(Stored items from a collection)
-*-

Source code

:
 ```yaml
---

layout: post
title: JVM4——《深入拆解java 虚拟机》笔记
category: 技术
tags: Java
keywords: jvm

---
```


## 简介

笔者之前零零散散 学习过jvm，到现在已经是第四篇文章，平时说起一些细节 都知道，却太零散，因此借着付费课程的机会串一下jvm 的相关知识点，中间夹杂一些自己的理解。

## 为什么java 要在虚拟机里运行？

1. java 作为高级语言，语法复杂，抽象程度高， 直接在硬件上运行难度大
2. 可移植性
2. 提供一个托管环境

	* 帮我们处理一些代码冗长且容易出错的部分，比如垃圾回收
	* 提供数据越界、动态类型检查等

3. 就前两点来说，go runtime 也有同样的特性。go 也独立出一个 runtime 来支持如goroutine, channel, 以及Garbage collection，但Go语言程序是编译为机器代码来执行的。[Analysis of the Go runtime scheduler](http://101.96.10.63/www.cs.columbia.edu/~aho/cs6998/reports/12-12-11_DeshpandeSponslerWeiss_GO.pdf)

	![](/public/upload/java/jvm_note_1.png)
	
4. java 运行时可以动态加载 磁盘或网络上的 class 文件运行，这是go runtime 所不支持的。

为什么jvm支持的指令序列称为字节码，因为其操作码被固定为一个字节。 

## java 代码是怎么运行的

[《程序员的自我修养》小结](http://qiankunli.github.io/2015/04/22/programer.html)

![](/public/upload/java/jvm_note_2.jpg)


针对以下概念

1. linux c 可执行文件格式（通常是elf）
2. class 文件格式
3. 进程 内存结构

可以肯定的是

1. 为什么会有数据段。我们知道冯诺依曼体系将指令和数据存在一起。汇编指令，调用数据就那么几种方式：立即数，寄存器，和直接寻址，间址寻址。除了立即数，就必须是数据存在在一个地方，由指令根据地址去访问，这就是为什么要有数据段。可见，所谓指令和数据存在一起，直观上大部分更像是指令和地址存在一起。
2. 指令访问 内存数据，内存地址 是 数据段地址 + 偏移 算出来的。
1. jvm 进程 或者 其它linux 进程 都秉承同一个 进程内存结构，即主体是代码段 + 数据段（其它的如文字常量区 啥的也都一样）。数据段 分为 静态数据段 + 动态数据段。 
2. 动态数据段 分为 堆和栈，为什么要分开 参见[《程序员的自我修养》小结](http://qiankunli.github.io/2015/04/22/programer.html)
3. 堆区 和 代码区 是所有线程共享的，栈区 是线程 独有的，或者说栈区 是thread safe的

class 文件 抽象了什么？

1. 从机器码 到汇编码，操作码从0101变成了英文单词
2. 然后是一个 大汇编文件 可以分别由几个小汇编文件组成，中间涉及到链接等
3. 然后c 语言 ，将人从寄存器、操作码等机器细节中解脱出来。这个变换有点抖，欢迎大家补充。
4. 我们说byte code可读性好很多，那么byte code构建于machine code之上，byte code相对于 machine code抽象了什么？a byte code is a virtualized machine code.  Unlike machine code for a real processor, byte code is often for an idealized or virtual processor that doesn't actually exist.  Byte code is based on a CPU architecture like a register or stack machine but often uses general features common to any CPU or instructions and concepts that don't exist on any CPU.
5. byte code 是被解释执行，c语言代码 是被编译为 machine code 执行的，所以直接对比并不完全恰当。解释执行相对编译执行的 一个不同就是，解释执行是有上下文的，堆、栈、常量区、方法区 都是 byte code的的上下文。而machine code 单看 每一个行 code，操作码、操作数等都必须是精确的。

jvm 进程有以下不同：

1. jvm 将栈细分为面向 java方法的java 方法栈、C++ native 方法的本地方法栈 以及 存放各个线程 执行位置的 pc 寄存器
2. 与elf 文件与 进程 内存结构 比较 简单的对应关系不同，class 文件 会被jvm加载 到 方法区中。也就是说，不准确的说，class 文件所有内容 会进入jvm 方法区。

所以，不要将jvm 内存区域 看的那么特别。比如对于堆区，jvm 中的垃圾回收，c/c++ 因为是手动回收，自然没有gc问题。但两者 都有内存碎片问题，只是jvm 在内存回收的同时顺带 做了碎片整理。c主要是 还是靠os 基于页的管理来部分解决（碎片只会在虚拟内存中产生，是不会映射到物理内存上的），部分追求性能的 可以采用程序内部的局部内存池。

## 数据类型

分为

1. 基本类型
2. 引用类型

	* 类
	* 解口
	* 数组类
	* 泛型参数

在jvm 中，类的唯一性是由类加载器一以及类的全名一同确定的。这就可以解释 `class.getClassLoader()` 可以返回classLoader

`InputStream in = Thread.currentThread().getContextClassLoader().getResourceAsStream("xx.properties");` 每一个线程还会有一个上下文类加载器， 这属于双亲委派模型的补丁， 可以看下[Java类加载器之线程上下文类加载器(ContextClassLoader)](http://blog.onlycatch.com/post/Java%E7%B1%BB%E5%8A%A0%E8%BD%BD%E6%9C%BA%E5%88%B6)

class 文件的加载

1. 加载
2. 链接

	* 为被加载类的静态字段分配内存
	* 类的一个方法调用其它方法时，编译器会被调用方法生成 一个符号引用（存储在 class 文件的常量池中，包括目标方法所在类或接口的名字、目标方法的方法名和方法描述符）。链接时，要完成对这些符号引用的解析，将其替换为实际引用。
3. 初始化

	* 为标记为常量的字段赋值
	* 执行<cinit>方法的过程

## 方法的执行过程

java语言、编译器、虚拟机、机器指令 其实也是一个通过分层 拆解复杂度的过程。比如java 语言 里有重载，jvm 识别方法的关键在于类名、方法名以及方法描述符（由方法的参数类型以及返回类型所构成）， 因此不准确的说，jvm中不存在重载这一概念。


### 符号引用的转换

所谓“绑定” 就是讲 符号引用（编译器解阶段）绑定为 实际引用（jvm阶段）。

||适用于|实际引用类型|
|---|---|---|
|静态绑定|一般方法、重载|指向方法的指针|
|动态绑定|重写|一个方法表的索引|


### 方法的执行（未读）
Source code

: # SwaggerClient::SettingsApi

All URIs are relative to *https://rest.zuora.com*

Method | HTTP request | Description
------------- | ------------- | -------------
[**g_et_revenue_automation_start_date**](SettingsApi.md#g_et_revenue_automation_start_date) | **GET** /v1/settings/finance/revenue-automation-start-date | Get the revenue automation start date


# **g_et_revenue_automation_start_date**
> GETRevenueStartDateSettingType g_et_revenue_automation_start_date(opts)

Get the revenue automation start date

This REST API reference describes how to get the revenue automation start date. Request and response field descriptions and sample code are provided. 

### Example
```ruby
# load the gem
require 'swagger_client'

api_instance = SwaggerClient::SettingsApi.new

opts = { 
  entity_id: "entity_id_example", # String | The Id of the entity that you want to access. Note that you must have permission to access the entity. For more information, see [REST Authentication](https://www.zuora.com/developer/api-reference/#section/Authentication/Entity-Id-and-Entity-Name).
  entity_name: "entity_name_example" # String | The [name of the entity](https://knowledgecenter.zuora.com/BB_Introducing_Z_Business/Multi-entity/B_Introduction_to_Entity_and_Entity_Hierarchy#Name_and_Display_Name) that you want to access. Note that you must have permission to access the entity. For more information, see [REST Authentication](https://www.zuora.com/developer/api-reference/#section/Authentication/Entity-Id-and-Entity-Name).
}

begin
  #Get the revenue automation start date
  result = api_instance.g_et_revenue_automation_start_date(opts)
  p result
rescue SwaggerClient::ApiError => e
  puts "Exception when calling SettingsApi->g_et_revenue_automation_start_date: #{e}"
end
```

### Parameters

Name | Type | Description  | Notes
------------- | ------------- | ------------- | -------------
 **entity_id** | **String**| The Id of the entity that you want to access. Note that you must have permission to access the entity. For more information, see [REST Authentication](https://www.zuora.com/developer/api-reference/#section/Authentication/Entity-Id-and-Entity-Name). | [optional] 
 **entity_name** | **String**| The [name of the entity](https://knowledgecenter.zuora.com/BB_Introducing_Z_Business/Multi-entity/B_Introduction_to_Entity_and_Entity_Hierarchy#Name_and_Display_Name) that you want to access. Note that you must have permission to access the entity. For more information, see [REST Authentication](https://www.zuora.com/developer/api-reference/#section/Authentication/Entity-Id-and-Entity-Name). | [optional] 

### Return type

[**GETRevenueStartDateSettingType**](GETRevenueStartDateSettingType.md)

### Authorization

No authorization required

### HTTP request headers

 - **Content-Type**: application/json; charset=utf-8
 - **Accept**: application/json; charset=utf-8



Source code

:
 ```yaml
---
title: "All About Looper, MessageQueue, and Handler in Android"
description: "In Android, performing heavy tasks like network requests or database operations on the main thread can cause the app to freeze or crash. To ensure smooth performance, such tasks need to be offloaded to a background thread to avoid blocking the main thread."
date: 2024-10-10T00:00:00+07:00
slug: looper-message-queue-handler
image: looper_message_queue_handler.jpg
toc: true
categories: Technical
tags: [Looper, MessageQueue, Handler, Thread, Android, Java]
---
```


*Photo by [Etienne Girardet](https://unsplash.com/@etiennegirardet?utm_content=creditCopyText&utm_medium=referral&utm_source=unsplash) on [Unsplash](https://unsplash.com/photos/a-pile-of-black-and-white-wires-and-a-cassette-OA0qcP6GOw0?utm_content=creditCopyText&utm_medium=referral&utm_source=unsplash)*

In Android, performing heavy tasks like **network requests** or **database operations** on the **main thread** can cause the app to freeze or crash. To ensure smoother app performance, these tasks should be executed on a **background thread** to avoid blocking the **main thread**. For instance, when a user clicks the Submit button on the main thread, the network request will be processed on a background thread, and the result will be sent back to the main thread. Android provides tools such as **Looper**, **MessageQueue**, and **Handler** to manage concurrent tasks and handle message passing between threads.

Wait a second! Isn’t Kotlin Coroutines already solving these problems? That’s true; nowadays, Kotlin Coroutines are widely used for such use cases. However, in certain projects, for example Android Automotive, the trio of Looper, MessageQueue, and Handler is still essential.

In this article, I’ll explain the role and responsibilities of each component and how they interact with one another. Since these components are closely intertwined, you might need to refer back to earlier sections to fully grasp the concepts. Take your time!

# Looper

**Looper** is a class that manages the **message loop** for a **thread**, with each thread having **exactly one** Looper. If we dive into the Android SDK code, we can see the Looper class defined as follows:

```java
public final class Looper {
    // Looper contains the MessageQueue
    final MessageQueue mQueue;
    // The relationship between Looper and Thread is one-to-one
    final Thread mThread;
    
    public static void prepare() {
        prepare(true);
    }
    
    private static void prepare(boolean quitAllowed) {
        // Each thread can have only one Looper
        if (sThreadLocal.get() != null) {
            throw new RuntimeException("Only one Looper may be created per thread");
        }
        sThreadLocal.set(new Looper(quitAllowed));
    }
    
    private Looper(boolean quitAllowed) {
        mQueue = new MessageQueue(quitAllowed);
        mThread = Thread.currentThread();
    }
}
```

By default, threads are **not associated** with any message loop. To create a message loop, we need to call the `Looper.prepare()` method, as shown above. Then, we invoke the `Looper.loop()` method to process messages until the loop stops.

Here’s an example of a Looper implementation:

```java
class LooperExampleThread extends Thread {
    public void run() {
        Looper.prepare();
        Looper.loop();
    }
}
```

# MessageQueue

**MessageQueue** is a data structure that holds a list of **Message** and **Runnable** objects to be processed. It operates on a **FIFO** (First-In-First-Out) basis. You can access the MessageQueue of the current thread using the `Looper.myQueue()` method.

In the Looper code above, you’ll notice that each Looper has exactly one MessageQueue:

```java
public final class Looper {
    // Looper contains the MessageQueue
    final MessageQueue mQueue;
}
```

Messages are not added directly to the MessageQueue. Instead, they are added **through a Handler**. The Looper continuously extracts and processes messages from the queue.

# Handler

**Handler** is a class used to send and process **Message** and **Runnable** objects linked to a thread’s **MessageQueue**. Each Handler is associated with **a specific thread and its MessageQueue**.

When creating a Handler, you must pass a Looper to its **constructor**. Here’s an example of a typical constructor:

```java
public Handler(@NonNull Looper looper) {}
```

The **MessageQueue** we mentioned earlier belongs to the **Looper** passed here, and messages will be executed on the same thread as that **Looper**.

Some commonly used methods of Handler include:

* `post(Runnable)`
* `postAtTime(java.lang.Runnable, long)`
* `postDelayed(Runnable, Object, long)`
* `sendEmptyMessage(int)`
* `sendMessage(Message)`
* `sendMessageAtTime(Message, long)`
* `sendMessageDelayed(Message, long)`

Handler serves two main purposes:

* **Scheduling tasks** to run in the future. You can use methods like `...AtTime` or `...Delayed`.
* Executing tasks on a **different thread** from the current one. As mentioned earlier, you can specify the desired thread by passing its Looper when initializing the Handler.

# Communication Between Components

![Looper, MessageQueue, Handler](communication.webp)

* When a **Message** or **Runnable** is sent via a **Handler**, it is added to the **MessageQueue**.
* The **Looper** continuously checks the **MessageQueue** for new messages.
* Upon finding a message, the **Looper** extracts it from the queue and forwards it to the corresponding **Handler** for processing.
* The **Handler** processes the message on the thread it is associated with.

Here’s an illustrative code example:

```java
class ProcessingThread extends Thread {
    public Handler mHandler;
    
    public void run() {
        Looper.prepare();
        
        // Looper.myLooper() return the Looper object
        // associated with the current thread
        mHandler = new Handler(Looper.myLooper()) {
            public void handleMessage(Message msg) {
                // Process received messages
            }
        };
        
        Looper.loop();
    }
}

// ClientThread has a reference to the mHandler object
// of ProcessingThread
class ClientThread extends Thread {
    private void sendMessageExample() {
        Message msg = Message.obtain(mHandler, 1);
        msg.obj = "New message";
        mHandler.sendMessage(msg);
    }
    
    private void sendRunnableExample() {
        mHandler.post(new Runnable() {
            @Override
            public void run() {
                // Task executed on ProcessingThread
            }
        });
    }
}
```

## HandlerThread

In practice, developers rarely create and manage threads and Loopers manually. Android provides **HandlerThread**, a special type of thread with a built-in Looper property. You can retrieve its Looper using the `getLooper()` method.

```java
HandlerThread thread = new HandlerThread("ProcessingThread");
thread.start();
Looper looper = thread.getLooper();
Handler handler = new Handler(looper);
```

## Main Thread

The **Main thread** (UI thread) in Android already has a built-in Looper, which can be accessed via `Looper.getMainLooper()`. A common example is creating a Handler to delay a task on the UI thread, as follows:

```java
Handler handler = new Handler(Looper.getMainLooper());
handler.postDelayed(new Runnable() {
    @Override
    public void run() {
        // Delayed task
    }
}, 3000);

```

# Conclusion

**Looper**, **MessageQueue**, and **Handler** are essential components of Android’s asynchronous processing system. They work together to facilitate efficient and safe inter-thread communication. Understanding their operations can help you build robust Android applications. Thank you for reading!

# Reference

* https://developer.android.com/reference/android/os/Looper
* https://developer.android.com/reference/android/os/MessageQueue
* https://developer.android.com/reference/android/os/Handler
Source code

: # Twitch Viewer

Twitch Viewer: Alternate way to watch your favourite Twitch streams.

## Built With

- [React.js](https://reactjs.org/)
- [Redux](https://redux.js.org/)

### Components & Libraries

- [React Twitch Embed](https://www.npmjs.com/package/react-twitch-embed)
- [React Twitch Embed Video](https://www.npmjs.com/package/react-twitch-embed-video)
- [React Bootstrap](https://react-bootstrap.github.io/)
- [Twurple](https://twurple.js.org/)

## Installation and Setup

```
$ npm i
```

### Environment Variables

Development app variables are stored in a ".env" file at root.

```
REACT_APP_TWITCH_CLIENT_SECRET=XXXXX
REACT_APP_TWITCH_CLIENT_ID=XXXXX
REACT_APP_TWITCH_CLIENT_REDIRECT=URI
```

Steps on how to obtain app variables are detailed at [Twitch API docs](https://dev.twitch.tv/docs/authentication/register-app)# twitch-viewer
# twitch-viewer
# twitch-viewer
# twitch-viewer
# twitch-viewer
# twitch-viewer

-*-

== YOUR TASK ==
Beginning at the opening line of the data, transcribe each line exactly until you reach the line with "2. 然后是一个 大汇编文件 可以分别由几个小汇编文件组成，中间涉及到链接等", which you also include, and go no further.

== TASK SOLUTION ==
Source code

:
 ```yaml
---

layout: post
title: JVM4——《深入拆解java 虚拟机》笔记
category: 技术
tags: Java
keywords: jvm

---
```


## 简介

笔者之前零零散散 学习过jvm，到现在已经是第四篇文章，平时说起一些细节 都知道，却太零散，因此借着付费课程的机会串一下jvm 的相关知识点，中间夹杂一些自己的理解。

## 为什么java 要在虚拟机里运行？

1. java 作为高级语言，语法复杂，抽象程度高， 直接在硬件上运行难度大
2. 可移植性
2. 提供一个托管环境

	* 帮我们处理一些代码冗长且容易出错的部分，比如垃圾回收
	* 提供数据越界、动态类型检查等

3. 就前两点来说，go runtime 也有同样的特性。go 也独立出一个 runtime 来支持如goroutine, channel, 以及Garbage collection，但Go语言程序是编译为机器代码来执行的。[Analysis of the Go runtime scheduler](http://101.96.10.63/www.cs.columbia.edu/~aho/cs6998/reports/12-12-11_DeshpandeSponslerWeiss_GO.pdf)

	![](/public/upload/java/jvm_note_1.png)
	
4. java 运行时可以动态加载 磁盘或网络上的 class 文件运行，这是go runtime 所不支持的。

为什么jvm支持的指令序列称为字节码，因为其操作码被固定为一个字节。 

## java 代码是怎么运行的

[《程序员的自我修养》小结](http://qiankunli.github.io/2015/04/22/programer.html)

![](/public/upload/java/jvm_note_2.jpg)


针对以下概念

1. linux c 可执行文件格式（通常是elf）
2. class 文件格式
3. 进程 内存结构

可以肯定的是

1. 为什么会有数据段。我们知道冯诺依曼体系将指令和数据存在一起。汇编指令，调用数据就那么几种方式：立即数，寄存器，和直接寻址，间址寻址。除了立即数，就必须是数据存在在一个地方，由指令根据地址去访问，这就是为什么要有数据段。可见，所谓指令和数据存在一起，直观上大部分更像是指令和地址存在一起。
2. 指令访问 内存数据，内存地址 是 数据段地址 + 偏移 算出来的。
1. jvm 进程 或者 其它linux 进程 都秉承同一个 进程内存结构，即主体是代码段 + 数据段（其它的如文字常量区 啥的也都一样）。数据段 分为 静态数据段 + 动态数据段。 
2. 动态数据段 分为 堆和栈，为什么要分开 参见[《程序员的自我修养》小结](http://qiankunli.github.io/2015/04/22/programer.html)
3. 堆区 和 代码区 是所有线程共享的，栈区 是线程 独有的，或者说栈区 是thread safe的

class 文件 抽象了什么？

1. 从机器码 到汇编码，操作码从0101变成了英文单词
2. 然后是一个 大汇编文件 可以分别由几个小汇编文件组成，中间涉及到链接等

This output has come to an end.